"I feel like I won the Lotto, as far as that show's concerned"
About this Quote
The phrasing does a lot of quiet work. “I feel like” softens any claim to entitlement; it’s emotion, not a verdict. “As far as that show’s concerned” narrows the scope, suggesting he’s not declaring his whole life a fairy tale, just acknowledging one unusually charmed alignment of material and opportunity. It’s gratitude with guardrails.
Context matters because television roles can be gilded cages.
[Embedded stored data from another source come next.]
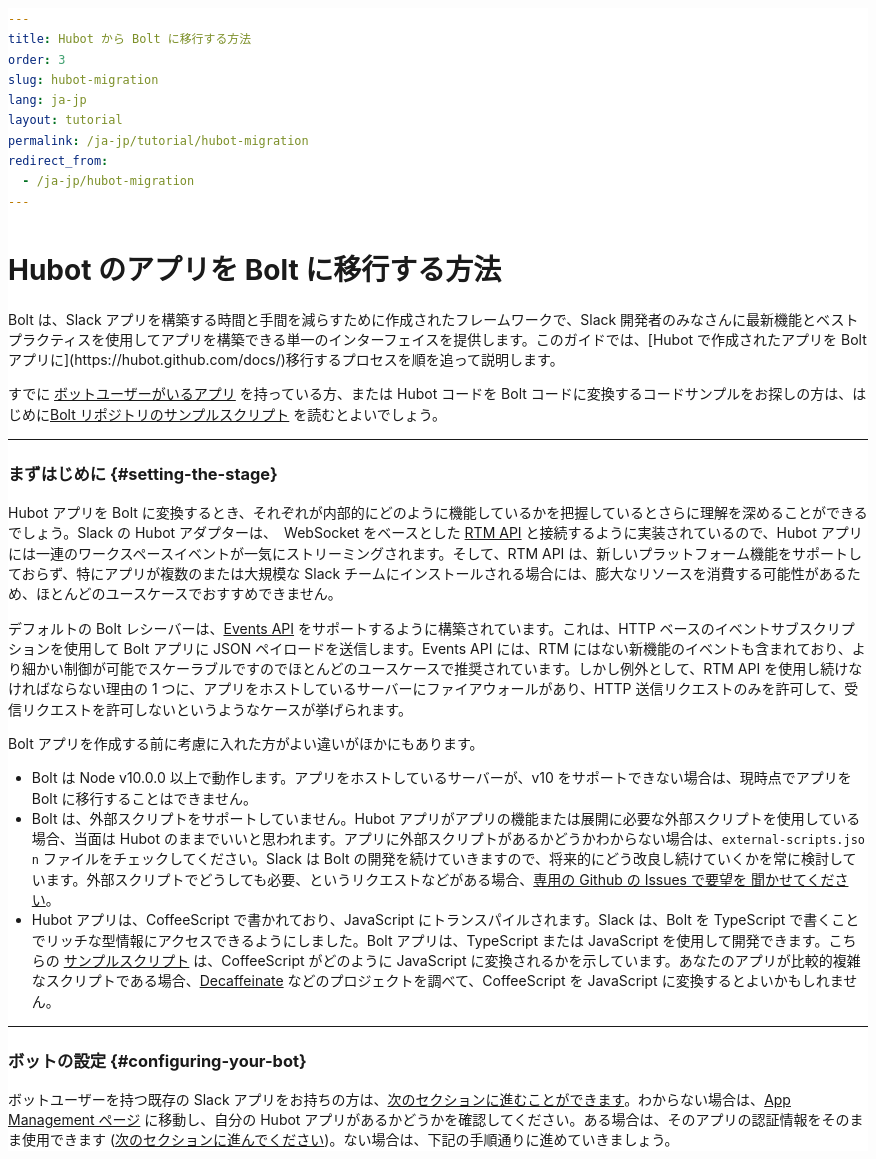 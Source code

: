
 ```yaml
---
title: Hubot から Bolt に移行する方法
order: 3
slug: hubot-migration
lang: ja-jp
layout: tutorial
permalink: /ja-jp/tutorial/hubot-migration
redirect_from:
  - /ja-jp/hubot-migration
---
```

# Hubot のアプリを Bolt に移行する方法

<div class="section-content">
Bolt は、Slack アプリを構築する時間と手間を減らすために作成されたフレームワークで、Slack 開発者のみなさんに最新機能とベストプラクティスを使用してアプリを構築できる単一のインターフェイスを提供します。このガイドでは、[Hubot で作成されたアプリを Bolt アプリに](https://hubot.github.com/docs/)移行するプロセスを順を追って説明します。

すでに [ボットユーザーがいるアプリ](https://api.slack.com/bot-users#getting-started) を持っている方、または Hubot コードを Bolt コードに変換するコードサンプルをお探しの方は、はじめに[Bolt リポジトリのサンプルスクリプト](https://github.com/slackapi/bolt-js/blob/master/examples/hubot-example/script.js) を読むとよいでしょう。
</div> 

---

### まずはじめに {#setting-the-stage}
Hubot アプリを Bolt に変換するとき、それぞれが内部的にどのように機能しているかを把握しているとさらに理解を深めることができるでしょう。Slack の Hubot アダプターは、　WebSocket をベースとした [RTM API](https://api.slack.com/rtm) と接続するように実装されているので、Hubot アプリには一連のワークスペースイベントが一気にストリーミングされます。そして、RTM API は、新しいプラットフォーム機能をサポートしておらず、特にアプリが複数のまたは大規模な Slack チームにインストールされる場合には、膨大なリソースを消費する可能性があるため、ほとんどのユースケースでおすすめできません。

デフォルトの Bolt レシーバーは、[Events API](https://api.slack.com/events-api) をサポートするように構築されています。これは、HTTP ベースのイベントサブスクリプションを使用して Bolt アプリに JSON ペイロードを送信します。Events API には、RTM にはない新機能のイベントも含まれており、より細かい制御が可能でスケーラブルですのでほとんどのユースケースで推奨されています。しかし例外として、RTM API を使用し続けなければならない理由の 1 つに、アプリをホストしているサーバーにファイアウォールがあり、HTTP 送信リクエストのみを許可して、受信リクエストを許可しないというようなケースが挙げられます。

Bolt アプリを作成する前に考慮に入れた方がよい違いがほかにもあります。
- Bolt は Node v10.0.0 以上で動作します。アプリをホストしているサーバーが、v10 をサポートできない場合は、現時点でアプリを Bolt に移行することはできません。
- Bolt は、外部スクリプトをサポートしていません。Hubot アプリがアプリの機能または展開に必要な外部スクリプトを使用している場合、当面は Hubot のままでいいと思われます。アプリに外部スクリプトがあるかどうかわからない場合は、`external-scripts.json` ファイルをチェックしてください。Slack は Bolt の開発を続けていきますので、将来的にどう改良し続けていくかを常に検討しています。外部スクリプトでどうしても必要、というリクエストなどがある場合、[専用の Github の Issues で要望を 聞かせてください](https://github.com/slackapi/bolt-js/issues/119)。
- Hubot アプリは、CoffeeScript で書かれており、JavaScript にトランスパイルされます。Slack は、Bolt を TypeScript で書くことでリッチな型情報にアクセスできるようにしました。Bolt アプリは、TypeScript または JavaScript を使用して開発できます。こちらの [サンプルスクリプト](https://github.com/slackapi/bolt-js/blob/master/examples/hubot-example/script.js) は、CoffeeScript がどのように JavaScript に変換されるかを示しています。あなたのアプリが比較的複雑なスクリプトである場合、[Decaffeinate](https://github.com/decaffeinate/decaffeinate) などのプロジェクトを調べて、CoffeeScript を JavaScript に変換するとよいかもしれません。

---

### ボットの設定 {#configuring-your-bot}
ボットユーザーを持つ既存の Slack アプリをお持ちの方は、[次のセクションに進むことができます](#ボットの設定-1)。わからない場合は、[App Management ページ](https://api.slack.com/apps) に移動し、自分の Hubot アプリがあるかどうかを確認してください。ある場合は、そのアプリの認証情報をそのまま使用できます ([次のセクションに進んでください](#ボットの設定-1))。ない場合は、下記の手順通りに進めていきましょう。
Actors often talk about being “stuck” on a series, or typecast by a breakout character. Gallagher flips that script: the show isn’t a constraint, it’s a jackpot. Subtextually, he’s also signaling status inside a collaborative machine. Saying you “won” implies the prize is real: strong writing, a role with texture, a set culture worth praising. It’s a public-facing compliment that reads sincere while functioning as industry diplomacy - the kind of quote that keeps doors open, and reputations clean.
Quote Details
| Topic | Excitement |
|---|---|
| Source | Help us find the source |
| Cite |
Citation Formats
APA Style (7th ed.)
Gallagher, Peter. (2026, January 17). I feel like I won the Lotto, as far as that show's concerned. FixQuotes. https://fixquotes.com/quotes/i-feel-like-i-won-the-lotto-as-far-as-that-shows-80526/
Chicago Style
Gallagher, Peter. "I feel like I won the Lotto, as far as that show's concerned." FixQuotes. January 17, 2026. https://fixquotes.com/quotes/i-feel-like-i-won-the-lotto-as-far-as-that-shows-80526/.
MLA Style (9th ed.)
"I feel like I won the Lotto, as far as that show's concerned." FixQuotes, 17 Jan. 2026, https://fixquotes.com/quotes/i-feel-like-i-won-the-lotto-as-far-as-that-shows-80526/. Accessed 19 Feb. 2026.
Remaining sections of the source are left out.